*** Supplied data Section Begins ***
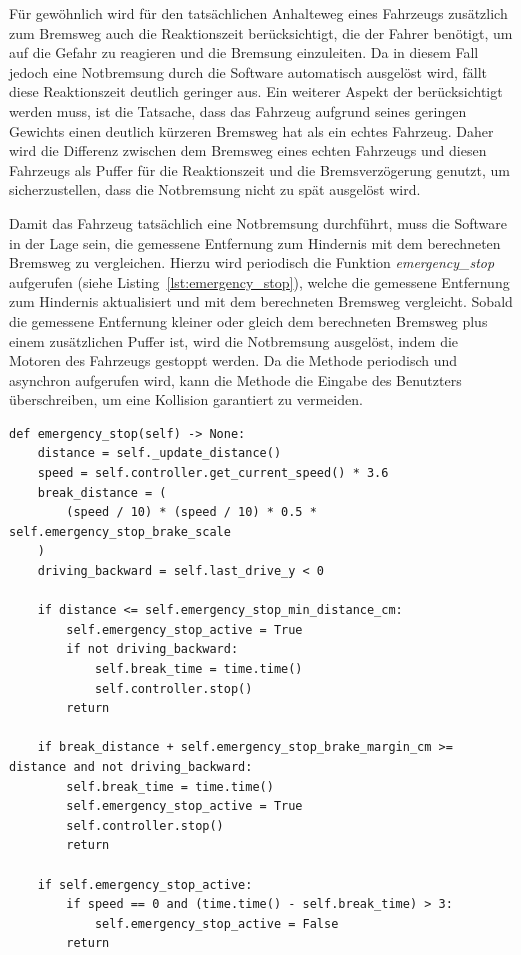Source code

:     Für gewöhnlich wird für den tatsächlichen Anhalteweg eines Fahrzeugs zusätzlich zum Bremsweg auch die Reaktionszeit berücksichtigt, die der Fahrer benötigt, um auf die Gefahr zu reagieren und die Bremsung einzuleiten. Da in diesem Fall jedoch eine Notbremsung durch die Software automatisch ausgelöst wird, fällt diese Reaktionszeit deutlich geringer aus. Ein weiterer Aspekt der berücksichtigt werden muss, ist die Tatsache, dass das Fahrzeug aufgrund seines geringen Gewichts einen deutlich kürzeren Bremsweg hat als ein echtes Fahrzeug. Daher wird die Differenz zwischen dem Bremsweg eines echten Fahrzeugs und diesen Fahrzeugs als Puffer für die Reaktionszeit und die Bremsverzögerung genutzt, um sicherzustellen, dass die Notbremsung nicht zu spät ausgelöst wird.

    Damit das Fahrzeug tatsächlich eine Notbremsung durchführt, muss die Software in der Lage sein, die gemessene Entfernung zum Hindernis mit dem berechneten Bremsweg zu vergleichen. Hierzu wird periodisch die Funktion \emph{emergency\_stop} aufgerufen (siehe Listing~\ref{lst:emergency_stop}), welche die gemessene Entfernung zum Hindernis aktualisiert und mit dem berechneten Bremsweg vergleicht. Sobald die gemessene Entfernung kleiner oder gleich dem berechneten Bremsweg plus einem zusätzlichen Puffer ist, wird die Notbremsung ausgelöst, indem die Motoren des Fahrzeugs gestoppt werden. Da die Methode periodisch und asynchron aufgerufen wird, kann die Methode die Eingabe des Benutzters überschreiben, um eine Kollision garantiert zu vermeiden.

     \begin{lstlisting}[caption={Funktion zur Durchführen einer Notbremsung}, label={lst:emergency_stop}]
def emergency_stop(self) -> None:
    distance = self._update_distance()
    speed = self.controller.get_current_speed() * 3.6
    break_distance = (
        (speed / 10) * (speed / 10) * 0.5 * self.emergency_stop_brake_scale
    )
    driving_backward = self.last_drive_y < 0

    if distance <= self.emergency_stop_min_distance_cm:
        self.emergency_stop_active = True
        if not driving_backward:
            self.break_time = time.time()
            self.controller.stop()
        return

    if break_distance + self.emergency_stop_brake_margin_cm >= distance and not driving_backward:
        self.break_time = time.time()
        self.emergency_stop_active = True
        self.controller.stop()
        return

    if self.emergency_stop_active:
        if speed == 0 and (time.time() - self.break_time) > 3:
            self.emergency_stop_active = False
        return
        \end{lstlisting}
*** Supplied data Section Ends ***
▸ Problem details
How many lines above include the word "lstlisting"? Answer with the number alone.

▸ Task answer
2